With the opening of the MGM Grand National Harbor Resort and Casino on Thursday, the glitz of Vegas is coming for the shores of the Potomac.
True to the form, the numbers are staggering: a total cost of $1.4 billion, 125,000 square feet of casino space, a display of 70,000 flowers, nearly 4,000 jobs, a 3,000-seat theater, and 308 hotel rooms spread out over 24 stories.
The resort also boasts that it has a fountain churning two tons of chocolate, Sarah Jessica Parker’s first store, and Bob Dylan’s first permanent artwork.
It will be Maryland’s sixth casino and very likely to offer competition for Maryland Live in Arundel Mills and Baltimore’s Horseshoe casino.
Meanwhile, locals have more pedestrian vehicular concerns. Around 30,000 people are expected to show up on opening day—the resort has just 5,000 parking spaces—and traffic is expected to be a slog in the weeks that follow, too.

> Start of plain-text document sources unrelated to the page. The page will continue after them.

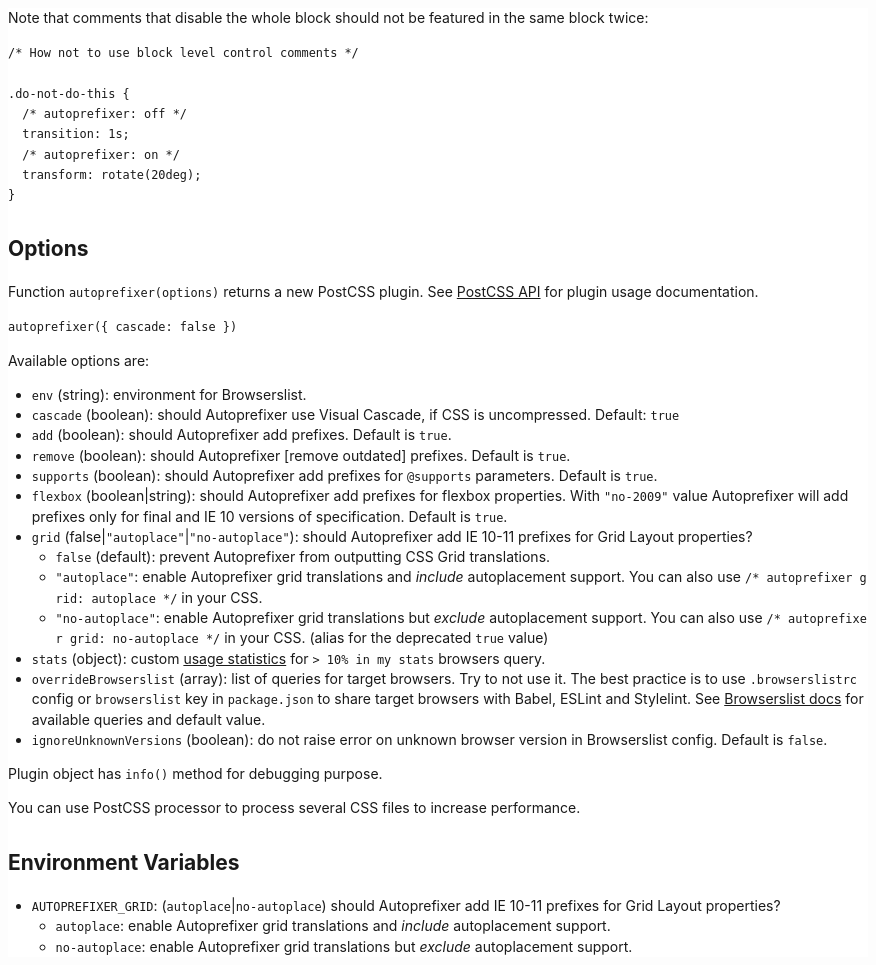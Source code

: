 Note that comments that disable the whole block should not be featured in the same block twice:

    /* How not to use block level control comments */

    .do-not-do-this {
      /* autoprefixer: off */
      transition: 1s;
      /* autoprefixer: on */
      transform: rotate(20deg);
    }

Options
-------

Function `autoprefixer(options)` returns a new PostCSS plugin. See [PostCSS API](http://api.postcss.org) for plugin usage documentation.

    autoprefixer({ cascade: false })

Available options are:

-   `env` (string): environment for Browserslist.
-   `cascade` (boolean): should Autoprefixer use Visual Cascade, if CSS is uncompressed. Default: `true`
-   `add` (boolean): should Autoprefixer add prefixes. Default is `true`.
-   `remove` (boolean): should Autoprefixer \[remove outdated\] prefixes. Default is `true`.
-   `supports` (boolean): should Autoprefixer add prefixes for `@supports` parameters. Default is `true`.
-   `flexbox` (boolean|string): should Autoprefixer add prefixes for flexbox properties. With `"no-2009"` value Autoprefixer will add prefixes only for final and IE 10 versions of specification. Default is `true`.
-   `grid` (false|`"autoplace"`|`"no-autoplace"`): should Autoprefixer add IE 10-11 prefixes for Grid Layout properties?
    -   `false` (default): prevent Autoprefixer from outputting CSS Grid translations.
    -   `"autoplace"`: enable Autoprefixer grid translations and *include* autoplacement support. You can also use `/* autoprefixer grid: autoplace */` in your CSS.
    -   `"no-autoplace"`: enable Autoprefixer grid translations but *exclude* autoplacement support. You can also use `/* autoprefixer grid: no-autoplace */` in your CSS. (alias for the deprecated `true` value)
-   `stats` (object): custom [usage statistics](https://github.com/browserslist/browserslist#custom-usage-data) for `> 10% in my stats` browsers query.
-   `overrideBrowserslist` (array): list of queries for target browsers. Try to not use it. The best practice is to use `.browserslistrc` config or `browserslist` key in `package.json` to share target browsers with Babel, ESLint and Stylelint. See [Browserslist docs](https://github.com/browserslist/browserslist#queries) for available queries and default value.
-   `ignoreUnknownVersions` (boolean): do not raise error on unknown browser version in Browserslist config. Default is `false`.

Plugin object has `info()` method for debugging purpose.

You can use PostCSS processor to process several CSS files to increase performance.

Environment Variables
---------------------

-   `AUTOPREFIXER_GRID`: (`autoplace`|`no-autoplace`) should Autoprefixer add IE 10-11 prefixes for Grid Layout properties?
    -   `autoplace`: enable Autoprefixer grid translations and *include* autoplacement support.
    -   `no-autoplace`: enable Autoprefixer grid translations but *exclude* autoplacement support.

“If motorists and area residents think the traffic is bad now, they can expect a 6.2 percent increase in traffic volumes on the interchange near the [site],” said John Townsend, AAA Mid-Atlantic’s manager of public and government affairs. “The MGM Grand is expected to attract 25,000 visitors a day. That is tantamount to 9.1 million visitors yearly and 3.6 million more vehicles in the vicinity each year.”